|
Texto Anterior | Próximo Texto | Índice
ANTÔNIO ERMÍRIO DE MORAES
Por uma São Paulo mais limpa
É uma amizade de quase 70 anos.
Fomos colegas de ginásio. Depois
disso ela entrou na Escola Normal da
Praça da República -o Caetano de
Campos-, onde formou-se professora. Usava aquele belo uniforme azul e
branco, de saia rodada e gola engomada. Volta e meia nos encontrávamos,
na própria praça, para ouvir os concertos da banda municipal. Jovens e
adultos disputavam os melhores lugares, sentando-se em bancos limpos e
asseados, na maior descontração.
Ao redor, circulavam o homem do
realejo, os vendedores de pipoca e guloseimas, os que faziam deliciosos sorvetes no próprio local -enfim, um
ambiente alegre. Admirar as flores e
os jardins bem tratados era uma festa
para os olhos. Observar o vai-e-vem
dos peixes na água limpa era relaxante. Tudo com segurança e com o mais
absoluto respeito.
A Joaninha foi lecionar no interior,
aposentou-se e ficou por lá, em Pindamonhangaba. Visitou-me na semana
passada. No trajeto do escritório à minha casa, ela quis matar as saudades
da velha praça. Ficou decepcionada
com a sujeira generalizada. Queria
descer do carro, mas desistiu. Sentiu
logo a insegurança do local. Chorou a
destruição do imenso belo que guardara em sua alma.
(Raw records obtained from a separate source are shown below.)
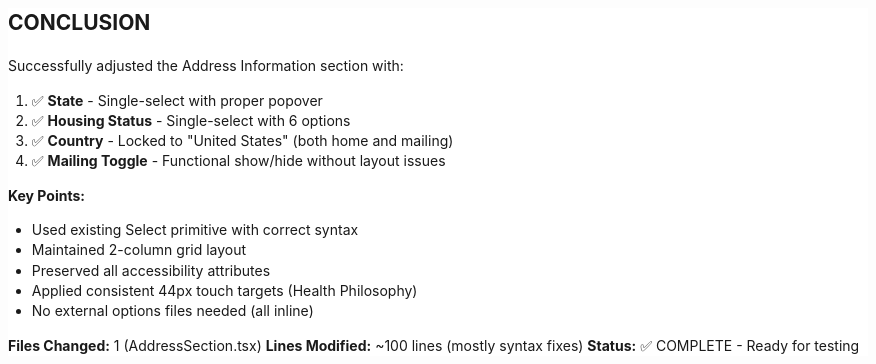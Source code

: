 
## CONCLUSION

Successfully adjusted the Address Information section with:

1. ✅ **State** - Single-select with proper popover
2. ✅ **Housing Status** - Single-select with 6 options
3. ✅ **Country** - Locked to "United States" (both home and mailing)
4. ✅ **Mailing Toggle** - Functional show/hide without layout issues

**Key Points:**
- Used existing Select primitive with correct syntax
- Maintained 2-column grid layout
- Preserved all accessibility attributes
- Applied consistent 44px touch targets (Health Philosophy)
- No external options files needed (all inline)

**Files Changed:** 1 (AddressSection.tsx)
**Lines Modified:** ~100 lines (mostly syntax fixes)
**Status:** ✅ COMPLETE - Ready for testing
Trafegando pela avenida 9 de Julho,
quis saber o significado de escritos indecifráveis pintados pelos pichadores
por toda a parte. Confessei minha ignorância. Não sei por que não usam o
português.
O nosso trajeto foi marcado por comentários que passaram da indignação ao sarcasmo -traço que nem a
idade lhe tira. Perguntou-me como
podia eu gostar de viver e trabalhar
numa cidade tão imunda. Foi logo dizendo que limpeza não é questão de
dinheiro, e sim de educação, e desfiando o seu rosário de críticas. Lembrou
que nada disso foi visto por ela quando da visita que fez à sua sobrinha no
Rio de Janeiro em dezembro passado.
E muito menos em Pinda.
Senti vergonha. Temos um novo
prefeito. Precisamos mudar esse quadro. São Paulo é muito bonita. Tem
prédios maravilhosos e belas praças
públicas. Isso não pode ser destruído
por vândalos que desfiguram a cidade
impunemente.
A repressão é importante, mas não é
tudo. Gente mal-educada precisa ser
educada. Por isso, sugiro ao prefeito
José Serra que desenvolva ações que
convertam sentimentos de destruição
em condutas de criação, organizando
melhor os ambientes de grafitagem,
que podem transformar pichadores
em artistas. E melhorar a vigilância da
guarda municipal.
Sugiro ainda aos nossos juízes que
apliquem mais penas alternativas de
trabalho comunitário. Ao pichador
que é pego sujando, que se dê a ele a
oportunidade de pintar as escolas e
outros prédios públicos durante um
ou dois anos. Essa será uma boa prova
da sua dita vocação para a pintura.
Enfim, queremos viver e mostrar
aos visitantes uma São Paulo asseada e
capaz de refletir a educação e a civilidade de seus habitantes. Quero convidar a Joaninha daqui a um ano para
ver uma outra realidade. Do jeito que
está, não pode continuar.
Antônio Ermírio de Moraes escreve aos domingos nesta coluna.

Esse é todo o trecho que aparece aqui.